Shen Fangfang, Zhao Guanghui, Shi Guangming, Dong Weisheng, Wang Chenglong, Niu Yi
School of Electronic Engineering, Xidian University, Xi'an 710071, China.
Sensors (Basel). 2015 Feb 12;15(2):4176-92. doi: 10.3390/s150204176.
Compressive sensing-based synthetic aperture radar (SAR) imaging has shown its superior capability in high-resolution image formation. However, most of those works focus on the scenes that can be sparsely represented in fixed spaces. When dealing with complicated scenes, these fixed spaces lack adaptivity in characterizing varied image contents. To solve this problem, a new compressive sensing-based radar imaging approach with adaptive sparse representation is proposed. Specifically, an autoregressive model is introduced to adaptively exploit the structural sparsity of an image. In addition, similarity among pixels is integrated into the autoregressive model to further promote the capability and thus an adaptive sparse representation facilitated by a weighted autoregressive model is derived. Since the weighted autoregressive model is inherently determined by the unknown image, we propose a joint optimization scheme by iterative SAR imaging and updating of the weighted autoregressive model to solve this problem. Eventually, experimental results demonstrated the validity and generality of the proposed approach.

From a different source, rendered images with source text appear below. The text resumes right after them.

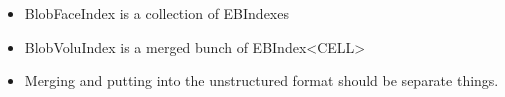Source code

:\begin{itemize}
\item BlobFaceIndex is a collection of EBIndexes
\item BlobVoluIndex is a merged bunch of EBIndex<CELL>
\item Merging and putting into the unstructured format should be
  separate things.      
\end{itemize}
  
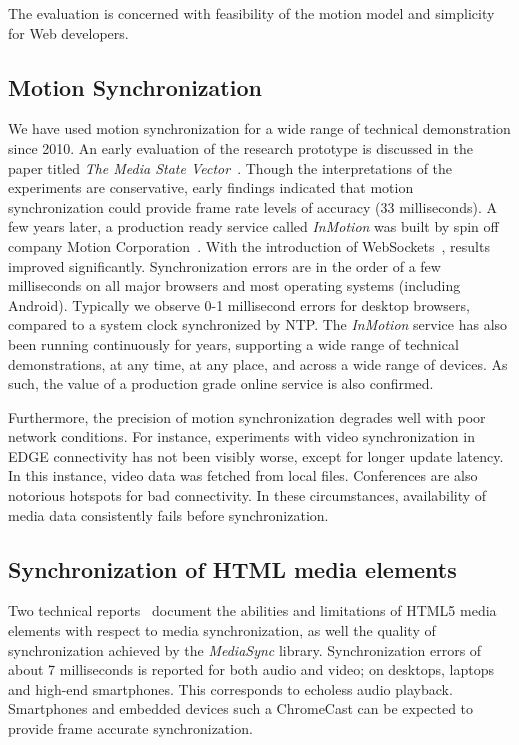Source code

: The evaluation is concerned with feasibility of the motion model and
simplicity for Web developers.


\subsection {Motion Synchronization}

We have used motion synchronization for a wide range of technical
demonstration since 2010. An early evaluation of the research prototype is
discussed in the paper titled \emph{The Media State Vector}~\cite{msv}. Though
the interpretations of the experiments are conservative, early findings
indicated that motion synchronization could provide frame rate levels of
accuracy (33 milliseconds). A few years later, a production ready service
called \emph{InMotion} was built by spin off company Motion
Corporation~\cite{mcorp}. With the introduction of
WebSockets~\cite{websocket}, results improved significantly. Synchronization
errors are in the order of a few milliseconds on all major browsers and most
operating systems (including Android). Typically we observe 0-1 millisecond
errors for desktop browsers, compared to a system clock synchronized by NTP.
The \emph{InMotion} service has also been running continuously for years,
supporting a wide range of technical demonstrations, at any time, at any
place, and across a wide range of devices. As such, the value of a production
grade online service is also confirmed.

Furthermore, the precision of motion synchronization degrades well with poor
network conditions. For instance, experiments with video synchronization in
EDGE connectivity has not been visibly worse, except for longer update
latency. In this instance, video data was fetched from local files.
Conferences are also notorious hotspots for bad connectivity. In these
circumstances, availability of media data consistently fails before
synchronization.


\subsection {Synchronization of HTML media elements}

Two technical reports~\cite{syncreport1,syncreport2} document the abilities
and limitations of HTML5 media elements with respect to media synchronization,
as well the quality of synchronization achieved by the \emph{MediaSync}
library. Synchronization errors of about 7 milliseconds is reported for both
audio and video; on desktops, laptops and high-end smartphones. This
corresponds to echoless audio playback. Smartphones and embedded devices such
a ChromeCast can be expected to provide frame accurate synchronization. 

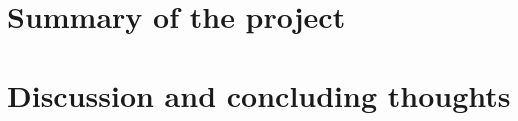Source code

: \documentclass[12pt,a4paper,openright,twoside]{book}
\begin{document}
\section{Summary of the project}

\section{Discussion and concluding thoughts}



\nocite{*} %


\end{document}

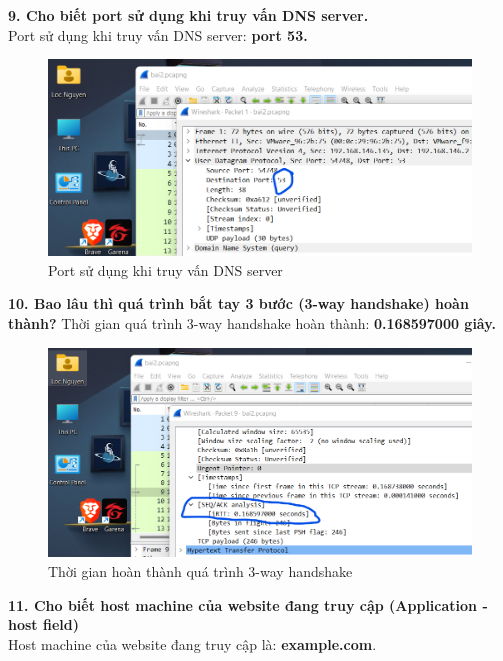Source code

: \textbf{9.	Cho biết port sử dụng khi truy vấn DNS server.}\\
Port sử dụng khi truy vấn DNS server: \textbf{port 53.}
\begin{figure}[H]
\begin{center}
\includegraphics[scale=1]{../figures/p2/p2_dnsport}
\end{center}
\caption{Port sử dụng khi truy vấn DNS server}
\end{figure}

\textbf{10. Bao lâu thì quá trình bắt tay 3 bước (3-way handshake) hoàn thành?}
Thời gian quá trình 3-way handshake hoàn thành: \textbf{0.168597000 giây.}
\begin{figure}[H]
\begin{center}
\includegraphics[scale=1]{../figures/p2/p2_handshake}
\end{center}
\caption{Thời gian hoàn thành quá trình 3-way handshake}
\end{figure}

\textbf{11.	 Cho biết host machine của website đang truy cập (Application - host field)}\\
Host machine của website đang truy cập là: \textbf{example.com}.

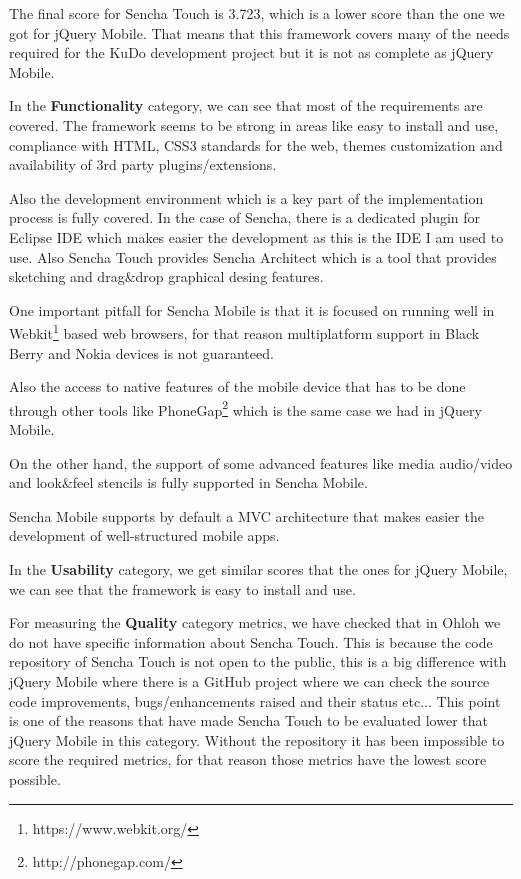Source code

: \documentclass[a4paper,12pt]{book}
\begin{document}
The final score for Sencha Touch is 3.723, which is a lower score than the one we got for jQuery Mobile. That means that this framework covers many of the needs required for the KuDo development project but it is not as complete as jQuery Mobile.

In the \textbf{Functionality} category, we can see that most of the requirements are covered. The framework seems to be strong in areas like easy to install and use, compliance with HTML, CSS3 standards for the web, themes customization and availability of 3rd party plugins/extensions. 

Also the development environment which is a key part of the implementation process is fully covered. In the case of Sencha, there is a dedicated plugin for Eclipse IDE\cite{sencha Eclipse Plugin}  which makes easier the development as this is the IDE I am used to use. Also Sencha Touch provides Sencha Architect\cite{sencha Architect} which is a tool that provides sketching and drag\&drop graphical desing features.

One important pitfall for Sencha Mobile is that it is focused on running well in Webkit\footnote{https://www.webkit.org/}  based web browsers, for that reason multiplatform support in Black Berry and Nokia devices is not guaranteed.

Also the access to native features of the mobile device that has to be done through other tools like PhoneGap\footnote{http://phonegap.com/} which is the same case we had in jQuery Mobile. 

On the other hand, the support of some advanced features like media audio/video and look\&feel stencils is fully supported in Sencha Mobile.

Sencha Mobile supports by default a MVC architecture\cite{sencha MVC}  that makes easier the development of well-structured mobile apps.

In the \textbf{Usability} category, we get similar scores that the ones for jQuery Mobile, we can see that the framework is easy to install and use.

For measuring the \textbf{Quality} category metrics, we have checked that in Ohloh we do not have specific information about Sencha Touch\cite{Ohloh Sencha Touch}. This is because the code repository of Sencha Touch is not open to the public, this is a big difference with jQuery Mobile where there is a GitHub project where we can check the source code improvements, bugs/enhancements raised and their status etc... This point is one of the reasons that have made Sencha Touch to be evaluated lower that jQuery Mobile in this category. Without the repository it has been impossible to score the required metrics, for that reason those metrics have the lowest score possible.
\end{document}
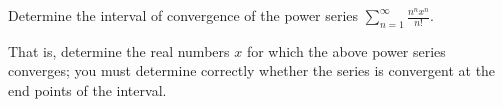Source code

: Determine the interval of convergence of the power series
$\displaystyle{\sum_{n=1}^{\infty} \frac{n^n x^n}{n!}}$.

That is, determine the real numbers $x$ for which the above power series
converges; you must determine correctly whether the series is convergent at the
end points of the interval.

基于压缩感知的合成孔径雷达(SAR)成像在高分辨率图像形成方面已展现出卓越能力。然而,这些工作大多聚焦于能在固定空间中稀疏表示的场景。在处理复杂场景时,这些固定空间在表征多样图像内容方面缺乏适应性。为解决此问题,提出一种基于压缩感知的具有自适应稀疏表示的雷达成像新方法。具体而言,引入自回归模型以自适应地利用图像的结构稀疏性。此外,将像素间的相似性整合到自回归模型中以进一步提升性能,从而导出由加权自回归模型促成的自适应稀疏表示。由于加权自回归模型本质上由未知图像决定,我们提出一种通过迭代SAR成像和更新加权自回归模型的联合优化方案来解决此问题。最终,实验结果证明了所提方法的有效性和通用性。